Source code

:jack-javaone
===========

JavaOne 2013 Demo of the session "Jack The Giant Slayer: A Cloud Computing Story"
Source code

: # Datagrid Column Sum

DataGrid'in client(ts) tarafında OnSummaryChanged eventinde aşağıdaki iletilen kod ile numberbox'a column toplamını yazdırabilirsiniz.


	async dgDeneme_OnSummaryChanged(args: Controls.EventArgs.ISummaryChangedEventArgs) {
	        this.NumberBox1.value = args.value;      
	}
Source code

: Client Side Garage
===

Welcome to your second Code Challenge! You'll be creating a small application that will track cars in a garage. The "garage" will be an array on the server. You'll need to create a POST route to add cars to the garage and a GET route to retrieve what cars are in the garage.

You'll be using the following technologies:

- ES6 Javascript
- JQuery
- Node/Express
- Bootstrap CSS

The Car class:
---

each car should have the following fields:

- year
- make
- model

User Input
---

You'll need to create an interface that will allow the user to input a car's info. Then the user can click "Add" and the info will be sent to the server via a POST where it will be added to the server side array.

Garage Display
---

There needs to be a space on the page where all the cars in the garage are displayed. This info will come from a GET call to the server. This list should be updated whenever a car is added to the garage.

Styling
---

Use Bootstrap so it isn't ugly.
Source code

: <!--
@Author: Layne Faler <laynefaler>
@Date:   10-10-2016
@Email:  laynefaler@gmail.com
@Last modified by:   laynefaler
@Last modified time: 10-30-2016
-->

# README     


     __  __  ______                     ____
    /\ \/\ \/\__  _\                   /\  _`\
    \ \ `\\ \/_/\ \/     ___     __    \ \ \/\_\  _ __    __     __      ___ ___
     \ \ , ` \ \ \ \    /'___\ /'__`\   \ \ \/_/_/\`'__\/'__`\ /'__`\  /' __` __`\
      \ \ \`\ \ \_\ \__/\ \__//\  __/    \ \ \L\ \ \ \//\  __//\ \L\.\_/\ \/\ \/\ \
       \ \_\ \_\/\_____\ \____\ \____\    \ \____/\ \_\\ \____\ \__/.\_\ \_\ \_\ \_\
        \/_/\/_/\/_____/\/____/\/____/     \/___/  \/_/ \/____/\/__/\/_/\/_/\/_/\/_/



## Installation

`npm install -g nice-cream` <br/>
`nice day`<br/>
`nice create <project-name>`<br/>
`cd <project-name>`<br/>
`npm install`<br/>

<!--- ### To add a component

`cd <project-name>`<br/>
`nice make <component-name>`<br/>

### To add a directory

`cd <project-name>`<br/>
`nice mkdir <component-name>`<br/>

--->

+ + + +

Each record above must be given again exactly as written.

Source code

:jack-javaone
===========

JavaOne 2013 Demo of the session "Jack The Giant Slayer: A Cloud Computing Story"
Source code

: # Datagrid Column Sum

DataGrid'in client(ts) tarafında OnSummaryChanged eventinde aşağıdaki iletilen kod ile numberbox'a column toplamını yazdırabilirsiniz.


	async dgDeneme_OnSummaryChanged(args: Controls.EventArgs.ISummaryChangedEventArgs) {
	        this.NumberBox1.value = args.value;      
	}
Source code

: Client Side Garage
===

Welcome to your second Code Challenge! You'll be creating a small application that will track cars in a garage. The "garage" will be an array on the server. You'll need to create a POST route to add cars to the garage and a GET route to retrieve what cars are in the garage.

You'll be using the following technologies:

- ES6 Javascript
- JQuery
- Node/Express
- Bootstrap CSS

The Car class:
---

each car should have the following fields:

- year
- make
- model

User Input
---

You'll need to create an interface that will allow the user to input a car's info. Then the user can click "Add" and the info will be sent to the server via a POST where it will be added to the server side array.

Garage Display
---

There needs to be a space on the page where all the cars in the garage are displayed. This info will come from a GET call to the server. This list should be updated whenever a car is added to the garage.

Styling
---

Use Bootstrap so it isn't ugly.
Source code

: <!--
@Author: Layne Faler <laynefaler>
@Date:   10-10-2016
@Email:  laynefaler@gmail.com
@Last modified by:   laynefaler
@Last modified time: 10-30-2016
-->

# README     


     __  __  ______                     ____
    /\ \/\ \/\__  _\                   /\  _`\
    \ \ `\\ \/_/\ \/     ___     __    \ \ \/\_\  _ __    __     __      ___ ___
     \ \ , ` \ \ \ \    /'___\ /'__`\   \ \ \/_/_/\`'__\/'__`\ /'__`\  /' __` __`\
      \ \ \`\ \ \_\ \__/\ \__//\  __/    \ \ \L\ \ \ \//\  __//\ \L\.\_/\ \/\ \/\ \
       \ \_\ \_\/\_____\ \____\ \____\    \ \____/\ \_\\ \____\ \__/.\_\ \_\ \_\ \_\
        \/_/\/_/\/_____/\/____/\/____/     \/___/  \/_/ \/____/\/__/\/_/\/_/\/_/\/_/



## Installation

`npm install -g nice-cream` <br/>
`nice day`<br/>
`nice create <project-name>`<br/>
`cd <project-name>`<br/>
`npm install`<br/>

<!--- ### To add a component

`cd <project-name>`<br/>
`nice make <component-name>`<br/>

### To add a directory

`cd <project-name>`<br/>
`nice mkdir <component-name>`<br/>

--->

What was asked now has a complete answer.